What you are asked to do: Where the listing below reaches the line containing "Processing. (n.d.). Boolean.", start writing out lines exactly, and stop once the line containing "Creative coding, thedotisblack" has been written.

The data:
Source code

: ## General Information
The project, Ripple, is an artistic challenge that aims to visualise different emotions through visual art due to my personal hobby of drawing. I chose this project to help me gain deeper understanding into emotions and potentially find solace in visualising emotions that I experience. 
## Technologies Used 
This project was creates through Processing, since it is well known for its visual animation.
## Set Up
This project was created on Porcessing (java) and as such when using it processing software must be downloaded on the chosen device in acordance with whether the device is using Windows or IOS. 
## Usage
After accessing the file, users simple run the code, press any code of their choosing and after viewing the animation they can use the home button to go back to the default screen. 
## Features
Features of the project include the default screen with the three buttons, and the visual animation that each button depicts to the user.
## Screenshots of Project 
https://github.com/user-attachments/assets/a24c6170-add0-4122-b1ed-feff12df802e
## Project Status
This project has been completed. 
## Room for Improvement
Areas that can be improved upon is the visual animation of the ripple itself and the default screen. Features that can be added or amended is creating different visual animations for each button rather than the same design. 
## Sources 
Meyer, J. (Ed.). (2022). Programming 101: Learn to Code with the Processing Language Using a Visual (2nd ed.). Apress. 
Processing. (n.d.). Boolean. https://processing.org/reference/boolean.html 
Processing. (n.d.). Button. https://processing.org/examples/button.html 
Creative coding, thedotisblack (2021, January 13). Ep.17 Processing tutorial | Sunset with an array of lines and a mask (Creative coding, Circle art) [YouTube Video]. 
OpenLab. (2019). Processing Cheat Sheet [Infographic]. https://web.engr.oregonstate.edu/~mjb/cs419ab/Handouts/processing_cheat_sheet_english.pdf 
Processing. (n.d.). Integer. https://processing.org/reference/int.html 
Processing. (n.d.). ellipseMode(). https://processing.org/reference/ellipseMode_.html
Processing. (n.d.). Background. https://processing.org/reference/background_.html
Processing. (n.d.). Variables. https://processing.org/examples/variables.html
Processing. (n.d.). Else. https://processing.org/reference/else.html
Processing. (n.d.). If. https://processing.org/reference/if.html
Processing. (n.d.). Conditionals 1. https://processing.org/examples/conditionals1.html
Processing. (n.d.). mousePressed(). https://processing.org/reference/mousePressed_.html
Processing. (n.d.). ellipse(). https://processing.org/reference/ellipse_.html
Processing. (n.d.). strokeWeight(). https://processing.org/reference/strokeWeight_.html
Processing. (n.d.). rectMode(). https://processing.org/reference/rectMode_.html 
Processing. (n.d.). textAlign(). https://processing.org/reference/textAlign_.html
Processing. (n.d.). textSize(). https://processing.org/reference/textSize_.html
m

Answer to this problem:
Processing. (n.d.). Boolean. https://processing.org/reference/boolean.html 
Processing. (n.d.). Button. https://processing.org/examples/button.html 
Creative coding, thedotisblack (2021, January 13). Ep.17 Processing tutorial | Sunset with an array of lines and a mask (Creative coding, Circle art) [YouTube Video]. 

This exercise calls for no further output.